§ Brief
Wherever "ilişkiler" appears in the records below, copy the line that holds it.

§ Supplied information
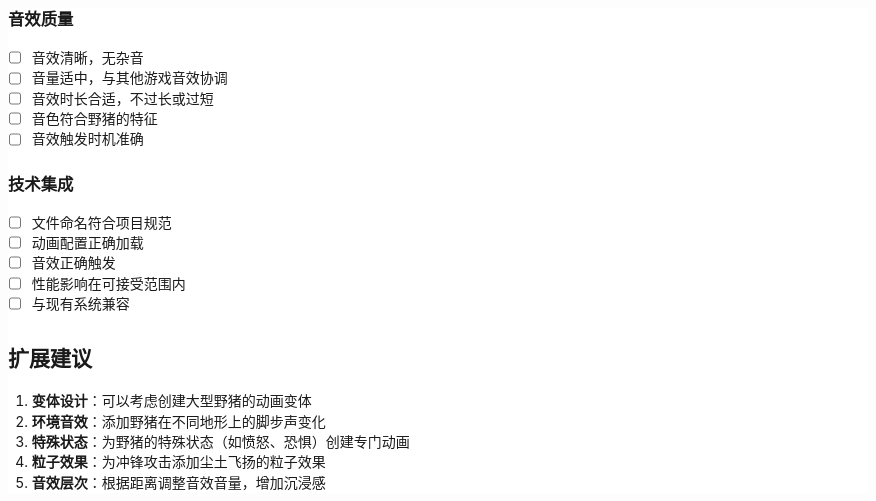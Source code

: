 ### 音效质量
- [ ] 音效清晰，无杂音
- [ ] 音量适中，与其他游戏音效协调
- [ ] 音效时长合适，不过长或过短
- [ ] 音色符合野猪的特征
- [ ] 音效触发时机准确

### 技术集成
- [ ] 文件命名符合项目规范
- [ ] 动画配置正确加载
- [ ] 音效正确触发
- [ ] 性能影响在可接受范围内
- [ ] 与现有系统兼容

## 扩展建议

1. **变体设计**：可以考虑创建大型野猪的动画变体
2. **环境音效**：添加野猪在不同地形上的脚步声变化
3. **特殊状态**：为野猪的特殊状态（如愤怒、恐惧）创建专门动画
4. **粒子效果**：为冲锋攻击添加尘土飞扬的粒子效果
5. **音效层次**：根据距离调整音效音量，增加沉浸感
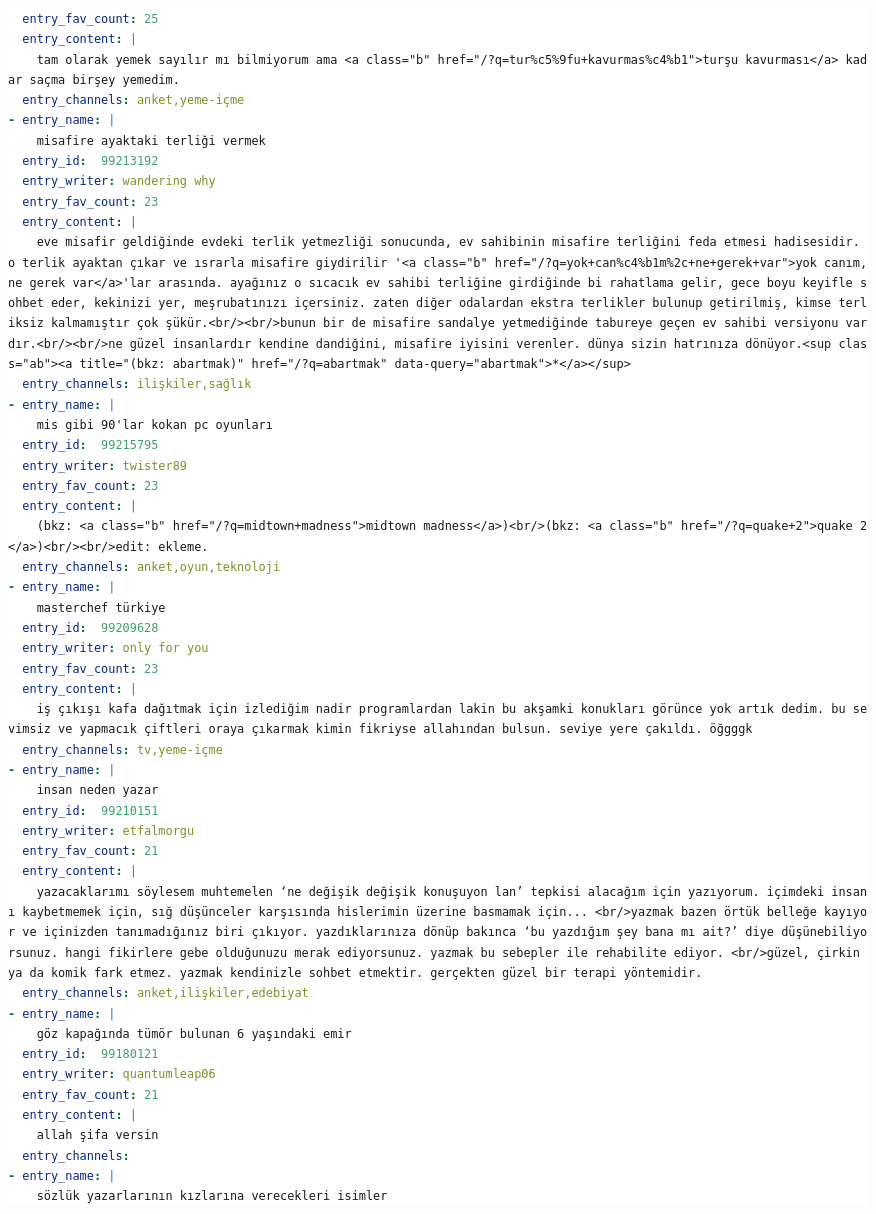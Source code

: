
 ```yaml
  entry_fav_count: 25
  entry_content: |
    tam olarak yemek sayılır mı bilmiyorum ama <a class="b" href="/?q=tur%c5%9fu+kavurmas%c4%b1">turşu kavurması</a> kadar saçma birşey yemedim.
  entry_channels: anket,yeme-içme
- entry_name: |
    misafire ayaktaki terliği vermek
  entry_id:  99213192
  entry_writer: wandering why
  entry_fav_count: 23
  entry_content: |
    eve misafir geldiğinde evdeki terlik yetmezliği sonucunda, ev sahibinin misafire terliğini feda etmesi hadisesidir. o terlik ayaktan çıkar ve ısrarla misafire giydirilir '<a class="b" href="/?q=yok+can%c4%b1m%2c+ne+gerek+var">yok canım, ne gerek var</a>'lar arasında. ayağınız o sıcacık ev sahibi terliğine girdiğinde bi rahatlama gelir, gece boyu keyifle sohbet eder, kekinizi yer, meşrubatınızı içersiniz. zaten diğer odalardan ekstra terlikler bulunup getirilmiş, kimse terliksiz kalmamıştır çok şükür.<br/><br/>bunun bir de misafire sandalye yetmediğinde tabureye geçen ev sahibi versiyonu vardır.<br/><br/>ne güzel insanlardır kendine dandiğini, misafire iyisini verenler. dünya sizin hatrınıza dönüyor.<sup class="ab"><a title="(bkz: abartmak)" href="/?q=abartmak" data-query="abartmak">*</a></sup>
  entry_channels: ilişkiler,sağlık
- entry_name: |
    mis gibi 90'lar kokan pc oyunları
  entry_id:  99215795
  entry_writer: twister89
  entry_fav_count: 23
  entry_content: |
    (bkz: <a class="b" href="/?q=midtown+madness">midtown madness</a>)<br/>(bkz: <a class="b" href="/?q=quake+2">quake 2</a>)<br/><br/>edit: ekleme.
  entry_channels: anket,oyun,teknoloji
- entry_name: |
    masterchef türkiye
  entry_id:  99209628
  entry_writer: only for you
  entry_fav_count: 23
  entry_content: |
    iş çıkışı kafa dağıtmak için izlediğim nadir programlardan lakin bu akşamki konukları görünce yok artık dedim. bu sevimsiz ve yapmacık çiftleri oraya çıkarmak kimin fikriyse allahından bulsun. seviye yere çakıldı. öğgggk
  entry_channels: tv,yeme-içme
- entry_name: |
    insan neden yazar
  entry_id:  99210151
  entry_writer: etfalmorgu
  entry_fav_count: 21
  entry_content: |
    yazacaklarımı söylesem muhtemelen ‘ne değişik değişik konuşuyon lan’ tepkisi alacağım için yazıyorum. içimdeki insanı kaybetmemek için, sığ düşünceler karşısında hislerimin üzerine basmamak için... <br/>yazmak bazen örtük belleğe kayıyor ve içinizden tanımadığınız biri çıkıyor. yazdıklarınıza dönüp bakınca ‘bu yazdığım şey bana mı ait?’ diye düşünebiliyorsunuz. hangi fikirlere gebe olduğunuzu merak ediyorsunuz. yazmak bu sebepler ile rehabilite ediyor. <br/>güzel, çirkin ya da komik fark etmez. yazmak kendinizle sohbet etmektir. gerçekten güzel bir terapi yöntemidir.
  entry_channels: anket,ilişkiler,edebiyat
- entry_name: |
    göz kapağında tümör bulunan 6 yaşındaki emir
  entry_id:  99180121
  entry_writer: quantumleap06
  entry_fav_count: 21
  entry_content: |
    allah şifa versin
  entry_channels: 
- entry_name: |
    sözlük yazarlarının kızlarına verecekleri isimler
```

§ Solution
  entry_channels: ilişkiler,sağlık
  entry_channels: anket,ilişkiler,edebiyat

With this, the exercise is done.